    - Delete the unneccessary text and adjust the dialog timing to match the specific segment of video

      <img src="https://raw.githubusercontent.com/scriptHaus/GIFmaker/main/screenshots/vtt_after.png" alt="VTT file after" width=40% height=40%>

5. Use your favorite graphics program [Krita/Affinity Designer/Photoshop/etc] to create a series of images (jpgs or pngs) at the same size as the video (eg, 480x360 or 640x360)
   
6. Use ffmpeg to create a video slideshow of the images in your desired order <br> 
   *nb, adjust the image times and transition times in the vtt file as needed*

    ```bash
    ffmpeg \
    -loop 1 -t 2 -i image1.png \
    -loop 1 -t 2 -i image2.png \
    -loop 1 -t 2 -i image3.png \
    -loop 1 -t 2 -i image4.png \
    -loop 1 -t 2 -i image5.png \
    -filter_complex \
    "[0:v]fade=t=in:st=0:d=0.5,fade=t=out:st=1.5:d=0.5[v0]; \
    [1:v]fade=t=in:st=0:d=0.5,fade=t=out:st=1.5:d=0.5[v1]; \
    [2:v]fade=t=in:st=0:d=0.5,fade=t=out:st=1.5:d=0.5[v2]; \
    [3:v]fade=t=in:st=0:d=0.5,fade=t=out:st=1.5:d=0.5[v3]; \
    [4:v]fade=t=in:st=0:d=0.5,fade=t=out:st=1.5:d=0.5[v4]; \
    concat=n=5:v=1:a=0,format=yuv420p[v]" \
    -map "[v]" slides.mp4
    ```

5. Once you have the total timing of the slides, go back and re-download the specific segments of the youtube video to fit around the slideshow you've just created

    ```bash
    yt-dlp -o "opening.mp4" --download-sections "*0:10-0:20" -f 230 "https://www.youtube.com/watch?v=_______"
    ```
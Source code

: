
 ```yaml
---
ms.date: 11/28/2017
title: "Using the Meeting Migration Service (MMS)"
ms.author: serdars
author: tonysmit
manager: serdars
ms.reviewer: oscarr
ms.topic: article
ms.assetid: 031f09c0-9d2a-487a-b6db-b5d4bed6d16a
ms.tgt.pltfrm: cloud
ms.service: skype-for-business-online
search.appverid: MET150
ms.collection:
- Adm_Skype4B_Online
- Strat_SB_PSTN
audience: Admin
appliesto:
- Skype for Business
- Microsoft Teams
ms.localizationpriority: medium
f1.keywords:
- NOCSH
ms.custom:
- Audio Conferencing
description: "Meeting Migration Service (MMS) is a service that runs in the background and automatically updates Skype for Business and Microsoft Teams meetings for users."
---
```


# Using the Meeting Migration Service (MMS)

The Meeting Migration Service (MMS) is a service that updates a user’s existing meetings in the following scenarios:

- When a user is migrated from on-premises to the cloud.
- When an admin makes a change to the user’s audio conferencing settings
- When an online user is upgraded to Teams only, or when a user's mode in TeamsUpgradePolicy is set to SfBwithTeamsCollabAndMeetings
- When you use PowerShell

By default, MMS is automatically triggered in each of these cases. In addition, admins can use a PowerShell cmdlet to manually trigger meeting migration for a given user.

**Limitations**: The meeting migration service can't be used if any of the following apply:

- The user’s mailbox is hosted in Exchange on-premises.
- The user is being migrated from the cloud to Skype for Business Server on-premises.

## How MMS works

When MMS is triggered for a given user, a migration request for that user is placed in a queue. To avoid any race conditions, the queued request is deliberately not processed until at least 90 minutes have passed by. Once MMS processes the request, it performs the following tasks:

## WHAT TO DO
Locate "- The user’s" in the data above. Then repeat, exactly, its line and each line after it through the last, adding nothing.

## SOLUTION FOR THIS TASK
- The user’s mailbox is hosted in Exchange on-premises.
- The user is being migrated from the cloud to Skype for Business Server on-premises.

## How MMS works

When MMS is triggered for a given user, a migration request for that user is placed in a queue. To avoid any race conditions, the queued request is deliberately not processed until at least 90 minutes have passed by. Once MMS processes the request, it performs the following tasks:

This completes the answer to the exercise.